FIP200 controls the TBK1 activation threshold at SQSTM1/p62-positive condensates

The protein kinase TBK1 is a central regulator of innate immune responses and autophagy, and ablation of either function has been linked to neuroinflammatory or degenerative diseases. Autophagy is an intracellular process that recycles old or damaged proteins and organelles. In recent years, the TBK1-dependent regulation of autophagy pathways has been characterized. However, the autophagy-dependent regulation of TBK1 activity awaits further clarification. Here, we observed that TBK1 is recruited to SQSTM1/p62-containing aggregates via the selective autophagy receptor TAX1BP1. In these aggregates, TBK1 phosphorylates SQSTM1/p62 at serine 403 and thus presumably regulates the efficient engulfment and clearance of these structures.
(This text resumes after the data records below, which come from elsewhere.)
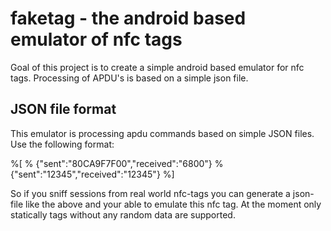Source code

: faketag - the android based emulator of nfc tags 
==============

Goal of this project is to create a simple android based emulator for nfc tags.
Processing of APDU's is based on a simple json file.

JSON file format
--------------
This emulator is processing apdu commands based on simple JSON files. Use the following format:

%[
%	{"sent":"80CA9F7F00","received":"6800"}
%        {"sent":"12345","received":"12345"}
%]

So if you sniff sessions from real world nfc-tags you can generate a json-file like the above and
your able to emulate this nfc tag. At the moment only statically tags without any random data are 
supported.
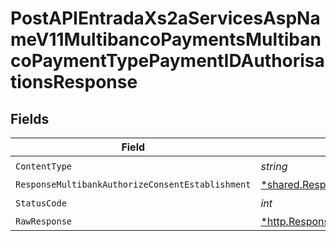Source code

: # PostAPIEntradaXs2aServicesAspNameV11MultibancoPaymentsMultibancoPaymentTypePaymentIDAuthorisationsResponse


## Fields

| Field                                                                                                                           | Type                                                                                                                            | Required                                                                                                                        | Description                                                                                                                     |
| ------------------------------------------------------------------------------------------------------------------------------- | ------------------------------------------------------------------------------------------------------------------------------- | ------------------------------------------------------------------------------------------------------------------------------- | ------------------------------------------------------------------------------------------------------------------------------- |
| `ContentType`                                                                                                                   | *string*                                                                                                                        | :heavy_check_mark:                                                                                                              | N/A                                                                                                                             |
| `ResponseMultibankAuthorizeConsentEstablishment`                                                                                | [*shared.ResponseMultibankAuthorizeConsentEstablishment](../../models/shared/responsemultibankauthorizeconsentestablishment.md) | :heavy_minus_sign:                                                                                                              | Created                                                                                                                         |
| `StatusCode`                                                                                                                    | *int*                                                                                                                           | :heavy_check_mark:                                                                                                              | N/A                                                                                                                             |
| `RawResponse`                                                                                                                   | [*http.Response](https://pkg.go.dev/net/http#Response)                                                                          | :heavy_minus_sign:                                                                                                              | N/A                                                                                                                             |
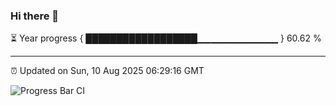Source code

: ### Hi there 👋

⏳ Year progress { ██████████████████▁▁▁▁▁▁▁▁▁▁▁▁ } 60.62 %

---

⏰ Updated on Sun, 10 Aug 2025 06:29:16 GMT

![Progress Bar CI](https://github.com/liununu/liununu/workflows/Progress%20Bar%20CI/badge.svg)
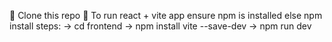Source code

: 👻 Clone  this repo 👻
To run react + vite app 
ensure npm is installed else npm install 
steps:
-> cd frontend 
-> npm install vite --save-dev
-> npm run dev 

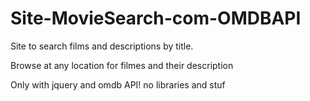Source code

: # Site-MovieSearch-com-OMDBAPI

Site to search films and descriptions by title.

Browse at any location for filmes and their description

Only with jquery and omdb API! no libraries and stuf
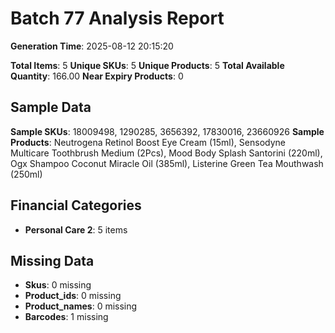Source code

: # Batch 77 Analysis Report

**Generation Time**: 2025-08-12 20:15:20

**Total Items**: 5
**Unique SKUs**: 5
**Unique Products**: 5
**Total Available Quantity**: 166.00
**Near Expiry Products**: 0

## Sample Data
**Sample SKUs**: 18009498, 1290285, 3656392, 17830016, 23660926
**Sample Products**: Neutrogena Retinol Boost Eye Cream (15ml), Sensodyne Multicare Toothbrush Medium (2Pcs), Mood Body Splash Santorini (220ml), Ogx Shampoo Coconut Miracle Oil (385ml), Listerine Green Tea Mouthwash (250ml)

## Financial Categories
- **Personal Care 2**: 5 items

## Missing Data
- **Skus**: 0 missing
- **Product_ids**: 0 missing
- **Product_names**: 0 missing
- **Barcodes**: 1 missing
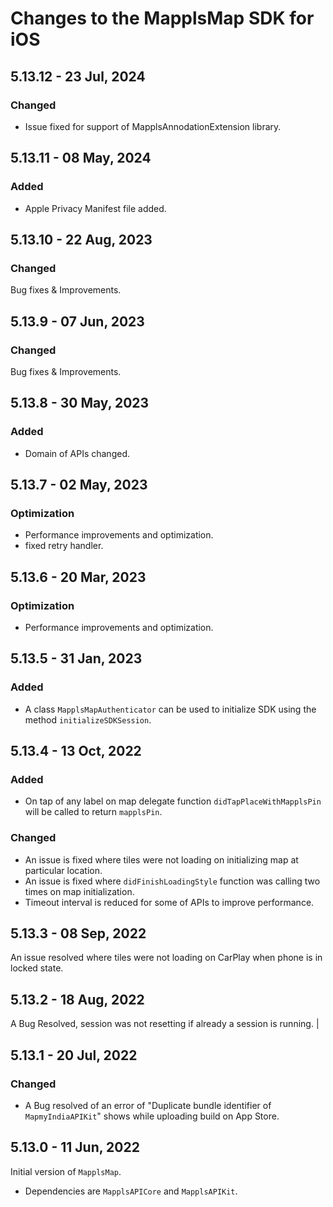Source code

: # Changes to the MapplsMap SDK for iOS

## 5.13.12 - 23 Jul, 2024

### Changed
- Issue fixed for support of MapplsAnnodationExtension library.

## 5.13.11 - 08 May, 2024

### Added
- Apple Privacy Manifest file added.

## 5.13.10 - 22 Aug, 2023

### Changed
Bug fixes & Improvements.

## 5.13.9 - 07 Jun, 2023

### Changed
Bug fixes & Improvements.

## 5.13.8 - 30 May, 2023

### Added
- Domain of APIs changed.

## 5.13.7 - 02 May, 2023

### Optimization

- Performance improvements and optimization.
- fixed retry handler.

## 5.13.6 - 20 Mar, 2023

### Optimization

-  Performance improvements and optimization.

## 5.13.5 - 31 Jan, 2023

### Added

- A class `MapplsMapAuthenticator` can be used to initialize SDK using the method `initializeSDKSession`.

## 5.13.4 - 13 Oct, 2022

### Added
- On tap of any label on map delegate function `didTapPlaceWithMapplsPin` will be called to return `mapplsPin`.

### Changed
- An issue is fixed where tiles were not loading on initializing map at particular location.
- An issue is fixed where `didFinishLoadingStyle` function was calling two times on map initialization.
- Timeout interval is reduced for some of APIs to improve performance.

## 5.13.3 - 08 Sep, 2022

An issue resolved where tiles were not loading on CarPlay when phone is in locked state.

## 5.13.2 - 18 Aug, 2022

A Bug Resolved, session was not resetting if already a session is running. |

## 5.13.1 - 20 Jul, 2022

### Changed

- A Bug resolved of an error of "Duplicate bundle identifier of `MapmyIndiaAPIKit`" shows while uploading build on App Store.

## 5.13.0 - 11 Jun, 2022

Initial version of `MapplsMap`.

- Dependencies are `MapplsAPICore` and `MapplsAPIKit`.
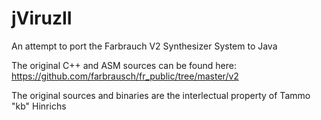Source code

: jViruzII
========

An attempt to port the Farbrauch V2 Synthesizer System to Java

The original C++ and ASM sources can be found here:
https://github.com/farbrausch/fr_public/tree/master/v2

The original sources and binaries are the interlectual property
of Tammo "kb" Hinrichs
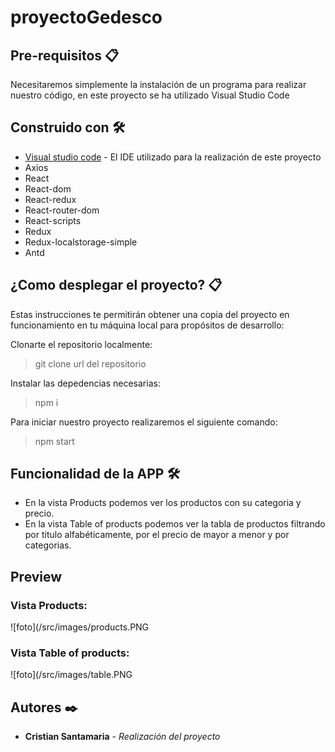 # proyectoGedesco

## Pre-requisitos 📋

Necesitaremos simplemente la instalación de un programa para realizar nuestro código, en este proyecto se ha utilizado Visual Studio Code

## Construido con 🛠️

* [Visual studio code](https://code.visualstudio.com/Download/) - El IDE utilizado para la realización de este proyecto
* Axios
* React
* React-dom
* React-redux
* React-router-dom
* React-scripts
* Redux
* Redux-localstorage-simple
* Antd

## ¿Como desplegar el proyecto? 📋
Estas instrucciones te permitirán obtener una copia del proyecto en funcionamiento en tu máquina local para propósitos de desarrollo:

Clonarte el repositorio localmente:

> git clone url del repositorio
  
Instalar las depedencias necesarias:
  
> npm i

Para iniciar nuestro proyecto realizaremos el siguiente comando:
  
> npm start

## Funcionalidad de la APP 🛠️

- En la vista Products podemos ver los productos con su categoria y precio.
- En la vista Table of products podemos ver la tabla de productos filtrando por titulo alfabéticamente, por el precio de mayor a menor y por categorias.

## Preview
### Vista Products:
![foto](/src/images/products.PNG

### Vista Table of products:
![foto](/src/images/table.PNG
## Autores ✒️

* **Cristian Santamaria** - *Realización del proyecto*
We found that TBK1 activation is strongly increased if FIP200, a component of the autophagy-inducing ULK1 complex, is not present or cannot bind to TAX1BP1. Given our collective findings, we hypothesize that FIP200 ensures the inducible activation of TBK1 at SQSTM1/p62 condensates.

Automated summary

TBK1 is recruited to SQSTM1/p62-containing aggregates via the autophagy receptor TAX1BP1, where it phosphorylates SQSTM1/p62 at serine 403 to regulate the clearance of these structures. Activation of TBK1 is significantly increased when autophagy-inducing component FIP200 is absent or unable to bind to TAX1BP1, suggesting FIP200 plays a role in the inducible activation of TBK1 at SQSTM1/p62 condensates.